→ Instructions for the task
All of the entries are to be restated word for word.

→ Listed records
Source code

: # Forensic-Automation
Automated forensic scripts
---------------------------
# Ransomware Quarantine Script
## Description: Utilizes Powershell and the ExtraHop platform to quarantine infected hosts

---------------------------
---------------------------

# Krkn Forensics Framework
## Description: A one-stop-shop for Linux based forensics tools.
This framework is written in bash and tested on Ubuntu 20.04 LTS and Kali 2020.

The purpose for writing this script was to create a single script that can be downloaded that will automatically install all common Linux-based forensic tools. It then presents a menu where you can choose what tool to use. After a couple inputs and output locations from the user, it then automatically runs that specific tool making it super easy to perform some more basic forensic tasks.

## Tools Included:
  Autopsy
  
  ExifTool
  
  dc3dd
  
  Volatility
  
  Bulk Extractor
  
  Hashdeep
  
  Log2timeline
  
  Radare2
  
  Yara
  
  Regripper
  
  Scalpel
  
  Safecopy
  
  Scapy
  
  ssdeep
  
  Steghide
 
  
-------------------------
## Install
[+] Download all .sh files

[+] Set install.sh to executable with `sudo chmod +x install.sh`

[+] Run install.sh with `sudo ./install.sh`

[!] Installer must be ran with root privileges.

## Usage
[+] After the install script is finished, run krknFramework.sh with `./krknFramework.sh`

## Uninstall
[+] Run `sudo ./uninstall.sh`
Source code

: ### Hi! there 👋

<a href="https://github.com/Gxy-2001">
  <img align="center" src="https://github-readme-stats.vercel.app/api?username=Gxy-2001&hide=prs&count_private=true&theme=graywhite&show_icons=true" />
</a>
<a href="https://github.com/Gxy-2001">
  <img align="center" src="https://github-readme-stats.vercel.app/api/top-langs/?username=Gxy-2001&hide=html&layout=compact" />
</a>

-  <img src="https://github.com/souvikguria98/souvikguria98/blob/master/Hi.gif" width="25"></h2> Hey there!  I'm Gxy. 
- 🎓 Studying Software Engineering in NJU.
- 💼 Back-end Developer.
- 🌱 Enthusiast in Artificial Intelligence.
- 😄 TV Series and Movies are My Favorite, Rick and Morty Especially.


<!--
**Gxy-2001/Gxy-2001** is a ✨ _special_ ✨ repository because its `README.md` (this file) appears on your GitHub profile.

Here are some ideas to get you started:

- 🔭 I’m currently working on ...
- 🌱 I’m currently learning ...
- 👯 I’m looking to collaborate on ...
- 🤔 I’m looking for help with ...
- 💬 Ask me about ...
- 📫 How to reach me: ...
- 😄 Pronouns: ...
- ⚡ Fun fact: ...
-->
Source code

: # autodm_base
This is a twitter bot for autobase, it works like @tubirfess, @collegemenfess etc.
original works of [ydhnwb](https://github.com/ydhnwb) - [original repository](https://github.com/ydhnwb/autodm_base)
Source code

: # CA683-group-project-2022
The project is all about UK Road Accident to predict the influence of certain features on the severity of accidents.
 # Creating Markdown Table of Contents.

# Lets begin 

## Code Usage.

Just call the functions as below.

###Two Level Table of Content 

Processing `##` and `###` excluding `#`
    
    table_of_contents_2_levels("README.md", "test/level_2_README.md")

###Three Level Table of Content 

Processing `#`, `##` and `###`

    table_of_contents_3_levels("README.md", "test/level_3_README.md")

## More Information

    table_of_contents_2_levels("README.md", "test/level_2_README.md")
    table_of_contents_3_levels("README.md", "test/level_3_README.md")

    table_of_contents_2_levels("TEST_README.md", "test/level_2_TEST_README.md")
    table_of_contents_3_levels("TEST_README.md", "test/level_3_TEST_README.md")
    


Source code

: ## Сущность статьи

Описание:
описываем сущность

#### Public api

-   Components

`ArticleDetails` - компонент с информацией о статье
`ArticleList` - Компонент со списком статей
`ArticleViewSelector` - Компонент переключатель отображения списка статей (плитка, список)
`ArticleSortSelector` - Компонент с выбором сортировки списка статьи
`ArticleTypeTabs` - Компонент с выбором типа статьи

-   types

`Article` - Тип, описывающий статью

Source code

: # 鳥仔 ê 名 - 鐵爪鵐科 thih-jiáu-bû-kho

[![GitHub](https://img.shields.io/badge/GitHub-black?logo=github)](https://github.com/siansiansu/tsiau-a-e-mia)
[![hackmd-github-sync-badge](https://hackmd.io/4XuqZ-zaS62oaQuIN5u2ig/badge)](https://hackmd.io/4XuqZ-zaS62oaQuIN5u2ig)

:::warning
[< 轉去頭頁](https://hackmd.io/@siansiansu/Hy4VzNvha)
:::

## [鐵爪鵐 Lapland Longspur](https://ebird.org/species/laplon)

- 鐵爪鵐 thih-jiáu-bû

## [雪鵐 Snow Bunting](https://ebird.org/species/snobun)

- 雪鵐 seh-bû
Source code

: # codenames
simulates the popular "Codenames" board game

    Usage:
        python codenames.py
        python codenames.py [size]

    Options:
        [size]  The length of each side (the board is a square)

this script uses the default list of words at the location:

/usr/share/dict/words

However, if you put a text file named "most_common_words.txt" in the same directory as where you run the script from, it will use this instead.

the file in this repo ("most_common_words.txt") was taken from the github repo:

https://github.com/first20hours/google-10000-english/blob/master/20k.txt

→ Solution for this problem
Source code

: # Forensic-Automation
Automated forensic scripts
---------------------------
# Ransomware Quarantine Script
## Description: Utilizes Powershell and the ExtraHop platform to quarantine infected hosts

---------------------------
---------------------------

# Krkn Forensics Framework
## Description: A one-stop-shop for Linux based forensics tools.
This framework is written in bash and tested on Ubuntu 20.04 LTS and Kali 2020.

The purpose for writing this script was to create a single script that can be downloaded that will automatically install all common Linux-based forensic tools. It then presents a menu where you can choose what tool to use. After a couple inputs and output locations from the user, it then automatically runs that specific tool making it super easy to perform some more basic forensic tasks.

## Tools Included:
  Autopsy
  
  ExifTool
  
  dc3dd
  
  Volatility
  
  Bulk Extractor
  
  Hashdeep
  
  Log2timeline
  
  Radare2
  
  Yara
  
  Regripper
  
  Scalpel
  
  Safecopy
  
  Scapy
  
  ssdeep
  
  Steghide
 
  
-------------------------
## Install
[+] Download all .sh files

[+] Set install.sh to executable with `sudo chmod +x install.sh`

[+] Run install.sh with `sudo ./install.sh`

[!] Installer must be ran with root privileges.

## Usage
[+] After the install script is finished, run krknFramework.sh with `./krknFramework.sh`

## Uninstall
[+] Run `sudo ./uninstall.sh`
Source code

: ### Hi! there 👋

<a href="https://github.com/Gxy-2001">
  <img align="center" src="https://github-readme-stats.vercel.app/api?username=Gxy-2001&hide=prs&count_private=true&theme=graywhite&show_icons=true" />
</a>
<a href="https://github.com/Gxy-2001">
  <img align="center" src="https://github-readme-stats.vercel.app/api/top-langs/?username=Gxy-2001&hide=html&layout=compact" />
</a>

-  <img src="https://github.com/souvikguria98/souvikguria98/blob/master/Hi.gif" width="25"></h2> Hey there!  I'm Gxy. 
- 🎓 Studying Software Engineering in NJU.
- 💼 Back-end Developer.
- 🌱 Enthusiast in Artificial Intelligence.
- 😄 TV Series and Movies are My Favorite, Rick and Morty Especially.


<!--
**Gxy-2001/Gxy-2001** is a ✨ _special_ ✨ repository because its `README.md` (this file) appears on your GitHub profile.

Here are some ideas to get you started:

- 🔭 I’m currently working on ...
- 🌱 I’m currently learning ...
- 👯 I’m looking to collaborate on ...
- 🤔 I’m looking for help with ...
- 💬 Ask me about ...
- 📫 How to reach me: ...
- 😄 Pronouns: ...
- ⚡ Fun fact: ...
-->
Source code

: # autodm_base
This is a twitter bot for autobase, it works like @tubirfess, @collegemenfess etc.
original works of [ydhnwb](https://github.com/ydhnwb) - [original repository](https://github.com/ydhnwb/autodm_base)
Source code

: # CA683-group-project-2022
The project is all about UK Road Accident to predict the influence of certain features on the severity of accidents.
 # Creating Markdown Table of Contents.

# Lets begin 

## Code Usage.

Just call the functions as below.

###Two Level Table of Content 

Processing `##` and `###` excluding `#`
    
    table_of_contents_2_levels("README.md", "test/level_2_README.md")

###Three Level Table of Content 

Processing `#`, `##` and `###`

    table_of_contents_3_levels("README.md", "test/level_3_README.md")

## More Information

    table_of_contents_2_levels("README.md", "test/level_2_README.md")
    table_of_contents_3_levels("README.md", "test/level_3_README.md")

    table_of_contents_2_levels("TEST_README.md", "test/level_2_TEST_README.md")
    table_of_contents_3_levels("TEST_README.md", "test/level_3_TEST_README.md")
    


Source code

: ## Сущность статьи

Описание:
описываем сущность

#### Public api

-   Components

`ArticleDetails` - компонент с информацией о статье
`ArticleList` - Компонент со списком статей
`ArticleViewSelector` - Компонент переключатель отображения списка статей (плитка, список)
`ArticleSortSelector` - Компонент с выбором сортировки списка статьи
`ArticleTypeTabs` - Компонент с выбором типа статьи

-   types

`Article` - Тип, описывающий статью

Source code

: # 鳥仔 ê 名 - 鐵爪鵐科 thih-jiáu-bû-kho

[![GitHub](https://img.shields.io/badge/GitHub-black?logo=github)](https://github.com/siansiansu/tsiau-a-e-mia)
[![hackmd-github-sync-badge](https://hackmd.io/4XuqZ-zaS62oaQuIN5u2ig/badge)](https://hackmd.io/4XuqZ-zaS62oaQuIN5u2ig)

:::warning
[< 轉去頭頁](https://hackmd.io/@siansiansu/Hy4VzNvha)
:::

## [鐵爪鵐 Lapland Longspur](https://ebird.org/species/laplon)

- 鐵爪鵐 thih-jiáu-bû

## [雪鵐 Snow Bunting](https://ebird.org/species/snobun)

- 雪鵐 seh-bû
Source code

: # codenames
simulates the popular "Codenames" board game

    Usage:
        python codenames.py
        python codenames.py [size]

    Options:
        [size]  The length of each side (the board is a square)

this script uses the default list of words at the location:

/usr/share/dict/words

However, if you put a text file named "most_common_words.txt" in the same directory as where you run the script from, it will use this instead.

the file in this repo ("most_common_words.txt") was taken from the github repo:

https://github.com/first20hours/google-10000-english/blob/master/20k.txt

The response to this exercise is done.